MANILA — Enterprises operating in the country still have low awareness on inclusive business (IB) but remain keen to adopt the model, based on a study conducted by the Board of Investments and the United Nations Development Programme’s Istanbul International Center for Private Sector in Development.
During the launch of the Business+ Study on Monday, it was noted that local companies have low level of awareness on IB with a mean score of 1.51 out of 7, where 1 indicated “not aware at all”.
But the study showed that despite the low level of awareness on IB models, inclusivity levels of the bottom of the pyramid on firms’ business models were higher.
“In some cases, companies which had already adopted inclusive business models did not consider themselves an ‘inclusive business’ when asked,” the survey read.
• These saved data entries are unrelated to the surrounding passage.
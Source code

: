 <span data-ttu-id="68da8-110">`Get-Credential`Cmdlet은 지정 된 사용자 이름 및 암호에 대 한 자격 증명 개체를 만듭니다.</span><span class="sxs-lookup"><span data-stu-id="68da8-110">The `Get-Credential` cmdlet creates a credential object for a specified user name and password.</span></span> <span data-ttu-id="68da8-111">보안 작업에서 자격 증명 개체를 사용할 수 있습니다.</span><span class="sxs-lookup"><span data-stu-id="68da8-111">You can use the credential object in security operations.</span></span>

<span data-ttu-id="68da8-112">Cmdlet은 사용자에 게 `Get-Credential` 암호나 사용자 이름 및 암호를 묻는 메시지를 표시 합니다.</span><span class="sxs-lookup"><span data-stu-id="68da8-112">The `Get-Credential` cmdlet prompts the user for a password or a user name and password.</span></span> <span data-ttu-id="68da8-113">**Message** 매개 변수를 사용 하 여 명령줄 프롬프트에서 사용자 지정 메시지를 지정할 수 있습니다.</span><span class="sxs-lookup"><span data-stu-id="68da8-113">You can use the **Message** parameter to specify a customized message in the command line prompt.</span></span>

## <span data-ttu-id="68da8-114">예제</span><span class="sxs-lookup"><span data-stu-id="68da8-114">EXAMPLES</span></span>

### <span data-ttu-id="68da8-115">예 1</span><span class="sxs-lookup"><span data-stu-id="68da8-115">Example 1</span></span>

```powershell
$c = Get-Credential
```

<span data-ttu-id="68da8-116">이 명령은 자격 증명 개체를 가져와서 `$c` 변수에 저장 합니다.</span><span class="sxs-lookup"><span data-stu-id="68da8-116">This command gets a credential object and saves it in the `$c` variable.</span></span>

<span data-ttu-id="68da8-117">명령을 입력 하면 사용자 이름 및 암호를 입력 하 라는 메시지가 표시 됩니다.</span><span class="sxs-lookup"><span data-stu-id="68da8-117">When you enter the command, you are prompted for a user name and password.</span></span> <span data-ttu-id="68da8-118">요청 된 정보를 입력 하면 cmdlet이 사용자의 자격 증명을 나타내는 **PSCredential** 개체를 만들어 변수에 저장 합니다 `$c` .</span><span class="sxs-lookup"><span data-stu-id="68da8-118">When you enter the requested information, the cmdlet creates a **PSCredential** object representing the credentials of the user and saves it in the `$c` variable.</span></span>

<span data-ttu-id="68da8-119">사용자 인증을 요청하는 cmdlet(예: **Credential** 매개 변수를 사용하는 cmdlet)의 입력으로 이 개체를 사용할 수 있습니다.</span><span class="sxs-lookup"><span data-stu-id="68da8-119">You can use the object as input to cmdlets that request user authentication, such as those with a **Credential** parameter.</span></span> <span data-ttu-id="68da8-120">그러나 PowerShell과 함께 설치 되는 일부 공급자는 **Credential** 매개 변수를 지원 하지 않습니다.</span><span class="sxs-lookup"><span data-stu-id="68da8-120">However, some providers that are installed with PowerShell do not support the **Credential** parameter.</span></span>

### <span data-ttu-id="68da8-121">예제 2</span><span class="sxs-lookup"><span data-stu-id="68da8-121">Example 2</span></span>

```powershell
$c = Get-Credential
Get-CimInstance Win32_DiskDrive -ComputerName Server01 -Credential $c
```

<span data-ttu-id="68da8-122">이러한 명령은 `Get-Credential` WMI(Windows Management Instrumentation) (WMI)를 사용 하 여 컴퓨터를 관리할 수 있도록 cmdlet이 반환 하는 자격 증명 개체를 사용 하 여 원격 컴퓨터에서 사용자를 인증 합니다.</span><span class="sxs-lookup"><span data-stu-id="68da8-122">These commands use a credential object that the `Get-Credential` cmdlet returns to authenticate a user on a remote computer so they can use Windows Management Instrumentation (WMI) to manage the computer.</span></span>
The report noted that indicators of inclusiveness include employing poor people with mean score of 4.39; targeting poor people as consumers, with mean score of 3.35; doing business with the poor as suppliers, with score of 3.52; doing business with the poor as distribution channel, with score of 3.41; considering poor people as entrepreneurs in business model, scoring 3.74; investing in less developed neighborhoods, scoring 4.03; emphasizing poor in mission statement at 3.72; and emphasizing poor in business strategy at 3.79.
“Companies revealed that they were planning to be more inclusive in the future when asked about their intention to include the poor in their operations in the next five years,” the study said.
Moreover, Department of Trade and Industry Assistant Secretary Felicitas Agoncillo-Reyes said there is a need to improve the enabling environment to encourage more businesses to adopt IB models.
The study likewise listed recommendations for the public and private sectors as well as civil society to boost IB in the country. These recommendations include raising awareness of and interest in IB, capacity building, strengthening collaboration, and simplifying bureaucratic requirements and increasing policies to support IB.
“It is our hope that our respective initiatives on Inclusive Business align with these recommendations and seek to complement the government’s thrust to reduce poverty by including the small community enterprises in the formal economy,” Agoncillo-Reyes said.